Cost of capital is a fundamental concept in the public utility rate‐making process. Many hearings in which economic experts testified on the costs of capital have been held before various rate‐making commissions. The commissions typically meet to decide whether a given utility may receive an increase in its rates to reflect higher costs as well as a return on invested capital. Courts ruling on related issues have endorsed the use of a rate of return that is sufficient to allow a company to maintain its credit and attract capital.23 This rate has been found to be one that affords a rate of return similar to other investments that have comparable risk levels.

A type of lawsuit that occurs in the construction industry but also elsewhere is a suit that is the result of a plaintiff’s loss. Construction contractors are often requested by purchasers of their services, such as other companies or governmental entities, to post a bond. The bond guarantees their performance and protects the purchasers from a variety of failures on the part of the contractor. Such bonds may be purchased by a surety. In making their assessment of the contractor’s bonding capacity, they tend to look at a limited number of financial variables. Paramount among them is the liquidity of the contractor as measured by the size of its working capital. Working capital is the difference between current assets and current liabilities. This is explained in the next excerpts from S.C. Anderson v. Bank of America.24

Anderson claimed consequential damages, consisting of lost profits, based upon an alleged impairment of bonding capacity.

A contractor must furnish a performance bond if it is to be awarded a public works construction project. A bid bond is a document issued by a bonding company which is attached by the contractor to its bid. The bond represents to the project owner that the contractor is bondable, and if the contractor is awarded the job, the surety company will issue a performance bond covering the work.

A surety, such as Travelers, calculates a contractor’s bonding capacity by assessing, among other things, the contractor’s working capital. Working capital consists of current assets less allowed current liabilities. By mid‐1986, Anderson’s financial statements disclosed that the CPII and TAII receivables had not been paid for several months. This impacted Anderson’s working capital and, in August, 1986, resulted in a reduction in Anderson’s bonding capacity from an aggregate exposure of $10 million to an aggregate exposure of $5 million.

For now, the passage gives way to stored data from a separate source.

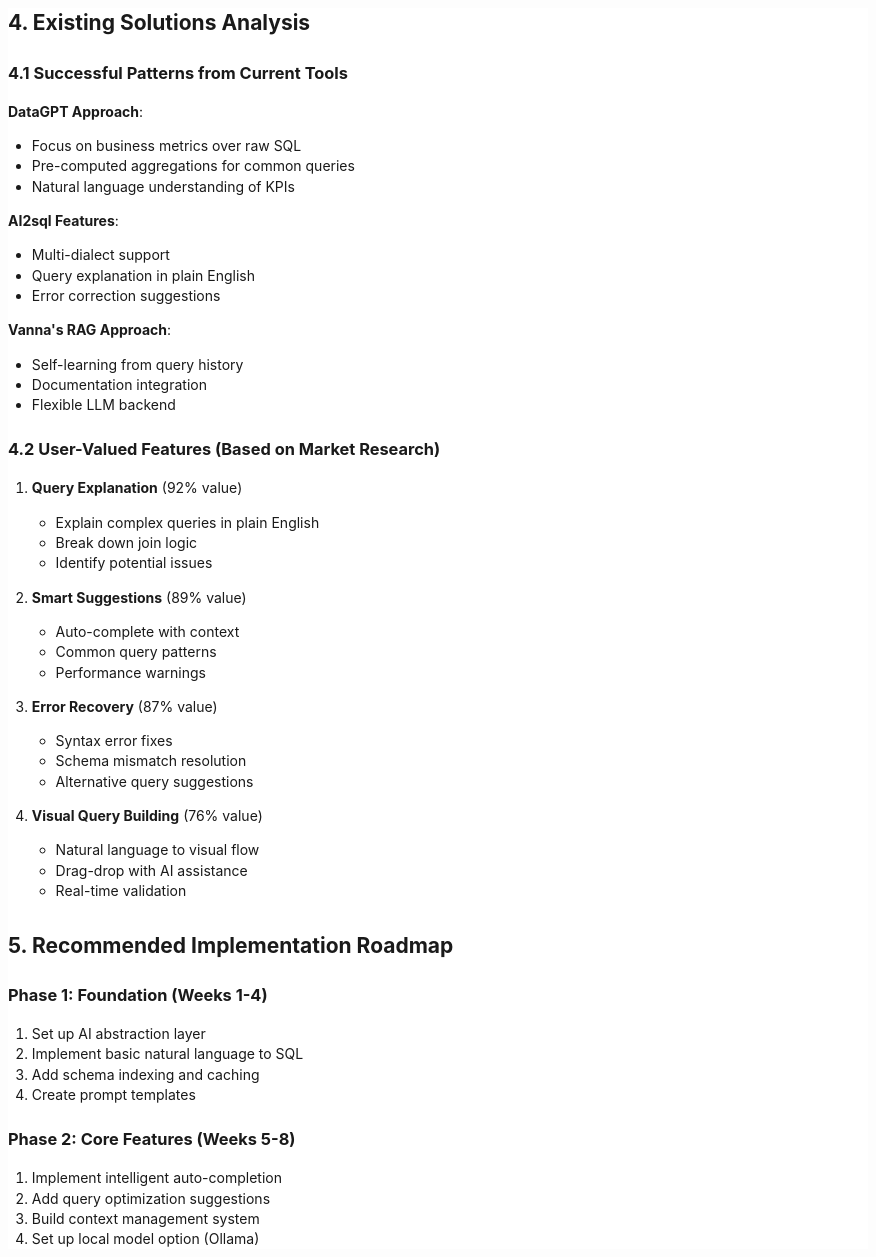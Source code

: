 ## 4. Existing Solutions Analysis

### 4.1 Successful Patterns from Current Tools

**DataGPT Approach**:
- Focus on business metrics over raw SQL
- Pre-computed aggregations for common queries
- Natural language understanding of KPIs

**AI2sql Features**:
- Multi-dialect support
- Query explanation in plain English
- Error correction suggestions

**Vanna's RAG Approach**:
- Self-learning from query history
- Documentation integration
- Flexible LLM backend

### 4.2 User-Valued Features (Based on Market Research)

1. **Query Explanation** (92% value)
   - Explain complex queries in plain English
   - Break down join logic
   - Identify potential issues

2. **Smart Suggestions** (89% value)
   - Auto-complete with context
   - Common query patterns
   - Performance warnings

3. **Error Recovery** (87% value)
   - Syntax error fixes
   - Schema mismatch resolution
   - Alternative query suggestions

4. **Visual Query Building** (76% value)
   - Natural language to visual flow
   - Drag-drop with AI assistance
   - Real-time validation

## 5. Recommended Implementation Roadmap

### Phase 1: Foundation (Weeks 1-4)
1. Set up AI abstraction layer
2. Implement basic natural language to SQL
3. Add schema indexing and caching
4. Create prompt templates

### Phase 2: Core Features (Weeks 5-8)
1. Implement intelligent auto-completion
2. Add query optimization suggestions
3. Build context management system
4. Set up local model option (Ollama)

There are several ways to measure the damages that a plaintiff may suffer as a result of a loss of bonding capacity. One way is to measure the reduced amount of business the plaintiff experienced due to the lower bonding capacity. The lower capacity may prevent him from taking on projects beyond a certain combined level. Defendants should explore whether the loss of the bonding capacity is truly due to their actions or is the result of other factors, such as mismanagement by the contractor. Defendants should also be mindful that a lower total business volume does not necessarily imply lower overall profitability. Some companies can generate more total profits on a smaller business volume. Their pursuit of growth, however, may cause them to take on more business and dilute their overall profitability. It can also happen that the plaintiff is prevented from bidding larger jobs due to a lower bonding capacity but is able to bid a larger number of smaller jobs – some of which may not have the same bonding requirement of larger jobs. The defendant should compute the profitability margin by job for the plaintiff in order to assess the relative profit contribution of large versus small jobs.

Another factor that should be explored by defendants in cases over loss of bonding capacity is the cost of securing alternative bonding capacity. If alternative bonding capacity can be acquired at a higher price, then this difference in price may be one measure of damages instead of a lost profits analysis. If that is the case, then the issue simplifies into a higher costs of capital analysis as opposed to a lost profits exercise.

Computation of Prejudgment Interest in Patent Infringement Cases

The courts have not presented a unified position on how to compute the prejudgment return in patent infringement cases. Several rates have been found acceptable, ranging from money market rates to the prevailing prime rate during the infringement period.25 However, there have been cases in which a plaintiff was able to demonstrate that rates in excess of the prime rate, which were the rates that it had to pay to obtain capital to stay solvent during the infringement period, were appropriate. In patent cases, prejudgment interest is applied to what are known as base damages. Base damages are the amount of damages that are awarded. These usually are a measure of lost profits or a reasonable royalty.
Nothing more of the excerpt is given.